(Rendered images with source text)

== Segment start ==

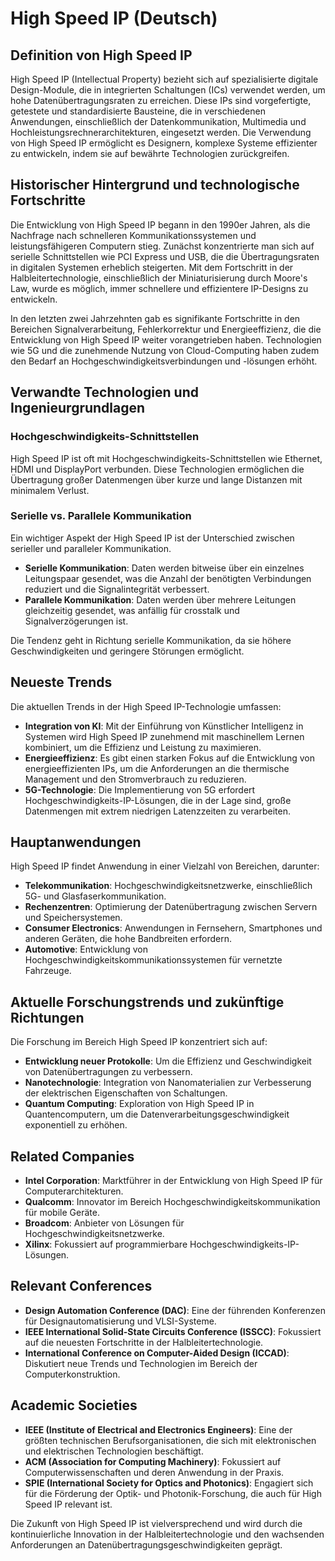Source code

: # High Speed IP (Deutsch)

## Definition von High Speed IP

High Speed IP (Intellectual Property) bezieht sich auf spezialisierte digitale Design-Module, die in integrierten Schaltungen (ICs) verwendet werden, um hohe Datenübertragungsraten zu erreichen. Diese IPs sind vorgefertigte, getestete und standardisierte Bausteine, die in verschiedenen Anwendungen, einschließlich der Datenkommunikation, Multimedia und Hochleistungsrechnerarchitekturen, eingesetzt werden. Die Verwendung von High Speed IP ermöglicht es Designern, komplexe Systeme effizienter zu entwickeln, indem sie auf bewährte Technologien zurückgreifen.

## Historischer Hintergrund und technologische Fortschritte

Die Entwicklung von High Speed IP begann in den 1990er Jahren, als die Nachfrage nach schnelleren Kommunikationssystemen und leistungsfähigeren Computern stieg. Zunächst konzentrierte man sich auf serielle Schnittstellen wie PCI Express und USB, die die Übertragungsraten in digitalen Systemen erheblich steigerten. Mit dem Fortschritt in der Halbleitertechnologie, einschließlich der Miniaturisierung durch Moore's Law, wurde es möglich, immer schnellere und effizientere IP-Designs zu entwickeln.

In den letzten zwei Jahrzehnten gab es signifikante Fortschritte in den Bereichen Signalverarbeitung, Fehlerkorrektur und Energieeffizienz, die die Entwicklung von High Speed IP weiter vorangetrieben haben. Technologien wie 5G und die zunehmende Nutzung von Cloud-Computing haben zudem den Bedarf an Hochgeschwindigkeitsverbindungen und -lösungen erhöht.

## Verwandte Technologien und Ingenieurgrundlagen

### Hochgeschwindigkeits-Schnittstellen

High Speed IP ist oft mit Hochgeschwindigkeits-Schnittstellen wie Ethernet, HDMI und DisplayPort verbunden. Diese Technologien ermöglichen die Übertragung großer Datenmengen über kurze und lange Distanzen mit minimalem Verlust.

### Serielle vs. Parallele Kommunikation

Ein wichtiger Aspekt der High Speed IP ist der Unterschied zwischen serieller und paralleler Kommunikation. 

- **Serielle Kommunikation**: Daten werden bitweise über ein einzelnes Leitungspaar gesendet, was die Anzahl der benötigten Verbindungen reduziert und die Signalintegrität verbessert.
- **Parallele Kommunikation**: Daten werden über mehrere Leitungen gleichzeitig gesendet, was anfällig für crosstalk und Signalverzögerungen ist.

Die Tendenz geht in Richtung serielle Kommunikation, da sie höhere Geschwindigkeiten und geringere Störungen ermöglicht.

## Neueste Trends

Die aktuellen Trends in der High Speed IP-Technologie umfassen:

- **Integration von KI**: Mit der Einführung von Künstlicher Intelligenz in Systemen wird High Speed IP zunehmend mit maschinellem Lernen kombiniert, um die Effizienz und Leistung zu maximieren.
- **Energieeffizienz**: Es gibt einen starken Fokus auf die Entwicklung von energieeffizienten IPs, um die Anforderungen an die thermische Management und den Stromverbrauch zu reduzieren.
- **5G-Technologie**: Die Implementierung von 5G erfordert Hochgeschwindigkeits-IP-Lösungen, die in der Lage sind, große Datenmengen mit extrem niedrigen Latenzzeiten zu verarbeiten.

## Hauptanwendungen

High Speed IP findet Anwendung in einer Vielzahl von Bereichen, darunter:

- **Telekommunikation**: Hochgeschwindigkeitsnetzwerke, einschließlich 5G- und Glasfaserkommunikation.
- **Rechenzentren**: Optimierung der Datenübertragung zwischen Servern und Speichersystemen.
- **Consumer Electronics**: Anwendungen in Fernsehern, Smartphones und anderen Geräten, die hohe Bandbreiten erfordern.
- **Automotive**: Entwicklung von Hochgeschwindigkeitskommunikationssystemen für vernetzte Fahrzeuge.

## Aktuelle Forschungstrends und zukünftige Richtungen

Die Forschung im Bereich High Speed IP konzentriert sich auf:

- **Entwicklung neuer Protokolle**: Um die Effizienz und Geschwindigkeit von Datenübertragungen zu verbessern.
- **Nanotechnologie**: Integration von Nanomaterialien zur Verbesserung der elektrischen Eigenschaften von Schaltungen.
- **Quantum Computing**: Exploration von High Speed IP in Quantencomputern, um die Datenverarbeitungsgeschwindigkeit exponentiell zu erhöhen.

## Related Companies

- **Intel Corporation**: Marktführer in der Entwicklung von High Speed IP für Computerarchitekturen.
- **Qualcomm**: Innovator im Bereich Hochgeschwindigkeitskommunikation für mobile Geräte.
- **Broadcom**: Anbieter von Lösungen für Hochgeschwindigkeitsnetzwerke.
- **Xilinx**: Fokussiert auf programmierbare Hochgeschwindigkeits-IP-Lösungen.

## Relevant Conferences

- **Design Automation Conference (DAC)**: Eine der führenden Konferenzen für Designautomatisierung und VLSI-Systeme.
- **IEEE International Solid-State Circuits Conference (ISSCC)**: Fokussiert auf die neuesten Fortschritte in der Halbleitertechnologie.
- **International Conference on Computer-Aided Design (ICCAD)**: Diskutiert neue Trends und Technologien im Bereich der Computerkonstruktion.

## Academic Societies

- **IEEE (Institute of Electrical and Electronics Engineers)**: Eine der größten technischen Berufsorganisationen, die sich mit elektronischen und elektrischen Technologien beschäftigt.
- **ACM (Association for Computing Machinery)**: Fokussiert auf Computerwissenschaften und deren Anwendung in der Praxis.
- **SPIE (International Society for Optics and Photonics)**: Engagiert sich für die Förderung der Optik- und Photonik-Forschung, die auch für High Speed IP relevant ist.

Die Zukunft von High Speed IP ist vielversprechend und wird durch die kontinuierliche Innovation in der Halbleitertechnologie und den wachsenden Anforderungen an Datenübertragungsgeschwindigkeiten geprägt.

== Segment end ==

> _AIM OF THE EXERCISE_
Transcribe the records above verbatim. Do not carry over any picture.

> _OUTPUT OF THE TASK_
Source code

: # High Speed IP (Deutsch)

## Definition von High Speed IP

High Speed IP (Intellectual Property) bezieht sich auf spezialisierte digitale Design-Module, die in integrierten Schaltungen (ICs) verwendet werden, um hohe Datenübertragungsraten zu erreichen. Diese IPs sind vorgefertigte, getestete und standardisierte Bausteine, die in verschiedenen Anwendungen, einschließlich der Datenkommunikation, Multimedia und Hochleistungsrechnerarchitekturen, eingesetzt werden. Die Verwendung von High Speed IP ermöglicht es Designern, komplexe Systeme effizienter zu entwickeln, indem sie auf bewährte Technologien zurückgreifen.

## Historischer Hintergrund und technologische Fortschritte

Die Entwicklung von High Speed IP begann in den 1990er Jahren, als die Nachfrage nach schnelleren Kommunikationssystemen und leistungsfähigeren Computern stieg. Zunächst konzentrierte man sich auf serielle Schnittstellen wie PCI Express und USB, die die Übertragungsraten in digitalen Systemen erheblich steigerten. Mit dem Fortschritt in der Halbleitertechnologie, einschließlich der Miniaturisierung durch Moore's Law, wurde es möglich, immer schnellere und effizientere IP-Designs zu entwickeln.

In den letzten zwei Jahrzehnten gab es signifikante Fortschritte in den Bereichen Signalverarbeitung, Fehlerkorrektur und Energieeffizienz, die die Entwicklung von High Speed IP weiter vorangetrieben haben. Technologien wie 5G und die zunehmende Nutzung von Cloud-Computing haben zudem den Bedarf an Hochgeschwindigkeitsverbindungen und -lösungen erhöht.

## Verwandte Technologien und Ingenieurgrundlagen

### Hochgeschwindigkeits-Schnittstellen

High Speed IP ist oft mit Hochgeschwindigkeits-Schnittstellen wie Ethernet, HDMI und DisplayPort verbunden. Diese Technologien ermöglichen die Übertragung großer Datenmengen über kurze und lange Distanzen mit minimalem Verlust.

### Serielle vs. Parallele Kommunikation

Ein wichtiger Aspekt der High Speed IP ist der Unterschied zwischen serieller und paralleler Kommunikation. 

- **Serielle Kommunikation**: Daten werden bitweise über ein einzelnes Leitungspaar gesendet, was die Anzahl der benötigten Verbindungen reduziert und die Signalintegrität verbessert.
- **Parallele Kommunikation**: Daten werden über mehrere Leitungen gleichzeitig gesendet, was anfällig für crosstalk und Signalverzögerungen ist.

Die Tendenz geht in Richtung serielle Kommunikation, da sie höhere Geschwindigkeiten und geringere Störungen ermöglicht.

## Neueste Trends

Die aktuellen Trends in der High Speed IP-Technologie umfassen:

- **Integration von KI**: Mit der Einführung von Künstlicher Intelligenz in Systemen wird High Speed IP zunehmend mit maschinellem Lernen kombiniert, um die Effizienz und Leistung zu maximieren.
- **Energieeffizienz**: Es gibt einen starken Fokus auf die Entwicklung von energieeffizienten IPs, um die Anforderungen an die thermische Management und den Stromverbrauch zu reduzieren.
- **5G-Technologie**: Die Implementierung von 5G erfordert Hochgeschwindigkeits-IP-Lösungen, die in der Lage sind, große Datenmengen mit extrem niedrigen Latenzzeiten zu verarbeiten.

## Hauptanwendungen

High Speed IP findet Anwendung in einer Vielzahl von Bereichen, darunter:

- **Telekommunikation**: Hochgeschwindigkeitsnetzwerke, einschließlich 5G- und Glasfaserkommunikation.
- **Rechenzentren**: Optimierung der Datenübertragung zwischen Servern und Speichersystemen.
- **Consumer Electronics**: Anwendungen in Fernsehern, Smartphones und anderen Geräten, die hohe Bandbreiten erfordern.
- **Automotive**: Entwicklung von Hochgeschwindigkeitskommunikationssystemen für vernetzte Fahrzeuge.

## Aktuelle Forschungstrends und zukünftige Richtungen

Die Forschung im Bereich High Speed IP konzentriert sich auf:

- **Entwicklung neuer Protokolle**: Um die Effizienz und Geschwindigkeit von Datenübertragungen zu verbessern.
- **Nanotechnologie**: Integration von Nanomaterialien zur Verbesserung der elektrischen Eigenschaften von Schaltungen.
- **Quantum Computing**: Exploration von High Speed IP in Quantencomputern, um die Datenverarbeitungsgeschwindigkeit exponentiell zu erhöhen.

## Related Companies

- **Intel Corporation**: Marktführer in der Entwicklung von High Speed IP für Computerarchitekturen.
- **Qualcomm**: Innovator im Bereich Hochgeschwindigkeitskommunikation für mobile Geräte.
- **Broadcom**: Anbieter von Lösungen für Hochgeschwindigkeitsnetzwerke.
- **Xilinx**: Fokussiert auf programmierbare Hochgeschwindigkeits-IP-Lösungen.

## Relevant Conferences

- **Design Automation Conference (DAC)**: Eine der führenden Konferenzen für Designautomatisierung und VLSI-Systeme.
- **IEEE International Solid-State Circuits Conference (ISSCC)**: Fokussiert auf die neuesten Fortschritte in der Halbleitertechnologie.
- **International Conference on Computer-Aided Design (ICCAD)**: Diskutiert neue Trends und Technologien im Bereich der Computerkonstruktion.

## Academic Societies

- **IEEE (Institute of Electrical and Electronics Engineers)**: Eine der größten technischen Berufsorganisationen, die sich mit elektronischen und elektrischen Technologien beschäftigt.
- **ACM (Association for Computing Machinery)**: Fokussiert auf Computerwissenschaften und deren Anwendung in der Praxis.
- **SPIE (International Society for Optics and Photonics)**: Engagiert sich für die Förderung der Optik- und Photonik-Forschung, die auch für High Speed IP relevant ist.

Die Zukunft von High Speed IP ist vielversprechend und wird durch die kontinuierliche Innovation in der Halbleitertechnologie und den wachsenden Anforderungen an Datenübertragungsgeschwindigkeiten geprägt.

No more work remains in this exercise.